About nine, she came over. Gary looked stunned when he met her. It was as if he hadn't expected her to look like that. Still, as Lu Ann would tell friends later, she couldn't decide whether he was pleased or disappointed. He stammered while saying hello, and then sat in a chair across the room from her.
He had on a pair of old-fashioned slacks that were not only too short, but without wide bottoms. He wore a jacket that looked like it'd been borrowed from Vern, big in the chest, hiked up at the hips. All the same, he was overdressed for Lu Ann who, on this warm night, was in Levi's and a peasant blouse.

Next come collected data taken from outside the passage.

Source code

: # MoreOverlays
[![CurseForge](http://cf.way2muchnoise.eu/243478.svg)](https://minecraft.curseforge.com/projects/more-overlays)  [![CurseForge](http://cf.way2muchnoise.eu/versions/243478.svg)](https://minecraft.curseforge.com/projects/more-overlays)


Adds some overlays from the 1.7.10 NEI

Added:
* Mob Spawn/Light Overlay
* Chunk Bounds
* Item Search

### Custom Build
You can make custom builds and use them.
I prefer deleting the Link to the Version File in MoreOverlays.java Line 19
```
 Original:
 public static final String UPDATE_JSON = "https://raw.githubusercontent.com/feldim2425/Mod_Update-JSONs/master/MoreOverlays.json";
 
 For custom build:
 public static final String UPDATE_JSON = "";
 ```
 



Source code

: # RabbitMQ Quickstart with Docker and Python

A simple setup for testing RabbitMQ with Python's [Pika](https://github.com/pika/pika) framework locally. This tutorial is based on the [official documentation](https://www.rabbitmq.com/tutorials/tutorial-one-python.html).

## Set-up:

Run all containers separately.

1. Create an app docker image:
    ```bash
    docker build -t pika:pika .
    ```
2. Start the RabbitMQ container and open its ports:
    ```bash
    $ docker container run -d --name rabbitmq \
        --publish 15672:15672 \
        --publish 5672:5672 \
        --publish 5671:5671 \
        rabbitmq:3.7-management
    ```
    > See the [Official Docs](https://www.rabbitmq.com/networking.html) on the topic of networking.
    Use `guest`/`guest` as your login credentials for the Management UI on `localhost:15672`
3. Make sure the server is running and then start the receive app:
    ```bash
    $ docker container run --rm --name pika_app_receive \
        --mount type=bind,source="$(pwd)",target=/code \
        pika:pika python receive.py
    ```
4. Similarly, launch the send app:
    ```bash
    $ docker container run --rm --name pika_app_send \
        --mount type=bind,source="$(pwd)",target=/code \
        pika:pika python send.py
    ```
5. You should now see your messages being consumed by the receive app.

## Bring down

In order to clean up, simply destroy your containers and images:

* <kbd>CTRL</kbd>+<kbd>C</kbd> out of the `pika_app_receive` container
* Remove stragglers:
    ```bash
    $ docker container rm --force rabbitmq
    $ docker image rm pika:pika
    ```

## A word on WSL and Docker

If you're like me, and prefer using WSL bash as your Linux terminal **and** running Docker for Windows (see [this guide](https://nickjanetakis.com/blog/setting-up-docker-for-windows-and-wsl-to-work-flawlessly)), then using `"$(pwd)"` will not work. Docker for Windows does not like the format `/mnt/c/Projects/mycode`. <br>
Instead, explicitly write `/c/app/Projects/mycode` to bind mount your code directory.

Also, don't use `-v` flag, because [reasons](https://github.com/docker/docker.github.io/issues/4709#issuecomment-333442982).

Since he stayed silent in his chair, Vern and Lu Ann kept talking until it got like work. "Gary, do you want to go out for that cup of coffee or stay here?" she asked at last.
"Let's go," he said. He went to his room, however, to emerge with a fisherman's hat that Vern used to wear as a joke. It was red, white and blue with stars all over it. Vern had given it to him after Gary said he liked it. Now he wore it everywhere. "How do you like the hat?" he would ask Vern.

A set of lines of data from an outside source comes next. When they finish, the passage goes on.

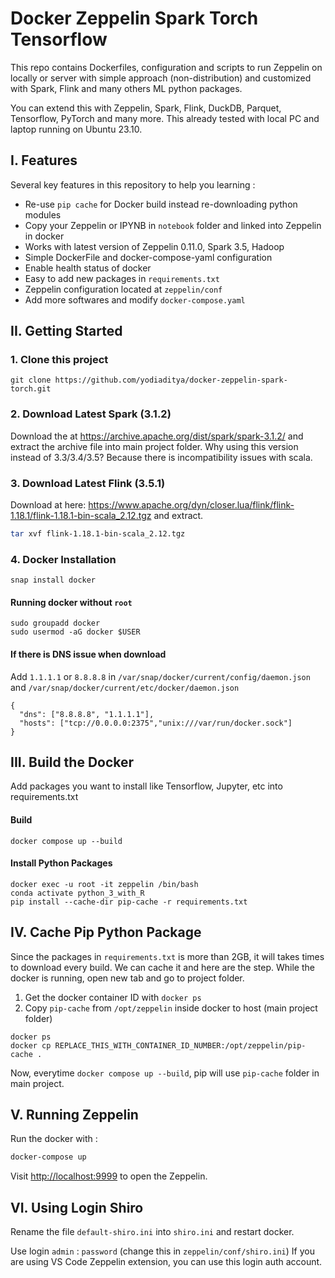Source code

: # Docker Zeppelin Spark Torch Tensorflow 

This repo contains Dockerfiles, configuration and scripts to run Zeppelin on locally or server 
with simple approach (non-distribution) and customized with Spark, Flink and many others 
ML python packages.

You can extend this with Zeppelin, Spark, Flink, DuckDB, Parquet, Tensorflow, PyTorch and many more.
This already tested with local PC and laptop running on Ubuntu 23.10. 

## I. Features 

Several key features in this repository to help you learning :

- Re-use `pip cache` for Docker build instead re-downloading python modules
- Copy your Zeppelin or IPYNB in `notebook` folder and linked into Zeppelin in docker
- Works with latest version of Zeppelin 0.11.0, Spark 3.5, Hadoop
- Simple DockerFile and docker-compose-yaml configuration 
- Enable health status of docker 
- Easy to add new packages in `requirements.txt`
- Zeppelin configuration located at `zeppelin/conf` 
- Add more softwares and modify `docker-compose.yaml`

## II. Getting Started

### 1. Clone this project

`git clone https://github.com/yodiaditya/docker-zeppelin-spark-torch.git` 


### 2. Download Latest Spark (3.1.2) 

Download the at <https://archive.apache.org/dist/spark/spark-3.1.2/> and extract the archive file into main project folder. 
Why using this version instead of 3.3/3.4/3.5? Because there is incompatibility issues with scala. 

### 3. Download Latest Flink (3.5.1) 
Download at here: <https://www.apache.org/dyn/closer.lua/flink/flink-1.18.1/flink-1.18.1-bin-scala_2.12.tgz> and extract.
```sh
tar xvf flink-1.18.1-bin-scala_2.12.tgz
```

### 4. Docker Installation 

```snap install docker```

#### Running docker without `root`

```
sudo groupadd docker
sudo usermod -aG docker $USER
```

#### If there is DNS issue when download 
Add `1.1.1.1` or `8.8.8.8` in `/var/snap/docker/current/config/daemon.json` and `/var/snap/docker/current/etc/docker/daemon.json` 

```
{
  "dns": ["8.8.8.8", "1.1.1.1"],
  "hosts": ["tcp://0.0.0.0:2375","unix:///var/run/docker.sock"]
}
```

## III. Build the Docker

Add packages you want to install like Tensorflow, Jupyter, etc into requirements.txt 

#### Build
```
docker compose up --build
```

#### Install Python Packages
```
docker exec -u root -it zeppelin /bin/bash
conda activate python_3_with_R
pip install --cache-dir pip-cache -r requirements.txt
```

## IV. Cache Pip Python Package  

Since the packages in `requirements.txt` is more than 2GB, it will takes times to download every build. We can cache it and here are the step. While the docker is running, open new tab and go to project folder. 

1. Get the docker container ID with `docker ps`
2. Copy `pip-cache` from `/opt/zeppelin` inside docker to host (main project folder) 

```
docker ps 
docker cp REPLACE_THIS_WITH_CONTAINER_ID_NUMBER:/opt/zeppelin/pip-cache .
```

Now, everytime `docker compose up --build`, pip will use `pip-cache` folder in main project.

## V. Running Zeppelin

Run the docker with :

```sh
docker-compose up
```

Visit <http://localhost:9999> to open the Zeppelin.


## VI. Using Login Shiro
Rename the file `default-shiro.ini` into `shiro.ini` and restart docker.

Use login `admin` : `password` (change this in `zeppelin/conf/shiro.ini`) 
If you are using VS Code Zeppelin extension, you can use this login auth account.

"Well," Vern would reply, "it don't do anything for you."
Lu Ann thought it contrasted abominably with his other clothes.
When they walked out to her car, he neglected to open the door for her. Soon as she asked if he had a particular place in mind for coffee, he winced. "I'd rather have a beer," he said.
Lu Ann took him to Fred's Lounge. She knew the people who ran it and so was sure nobody would hassle him. The way he was dressed, it would not be hard to get into trouble in a strange place. One difficulty was that there were no nice cocktail lounges around. Mormons didn't see any reason for public drinking to take place in agreeable surroundings. If you wanted a beer, you had to get it in a dive. For every car parked outside a bar in Provo or Orem were three or four motorcycles.
At Fred's Lounge, Gary kept looking around the room. His eyes didn't seem able to take in enough.
When the bartender came up, Lu Ann said, "Gary, you have a choice." He looked bewildered. The bartender was a lady, a nice meaty well-set-up lady.
After a little thought, he said, "I want a beer."
Lu Ann said, "You have a choice of beers."
He picked Coors. Lu Ann told Gary what it would cost and he handed over the money. When the bartender brought the change, he looked pleased with himself, as if he'd accomplished a tricky transaction.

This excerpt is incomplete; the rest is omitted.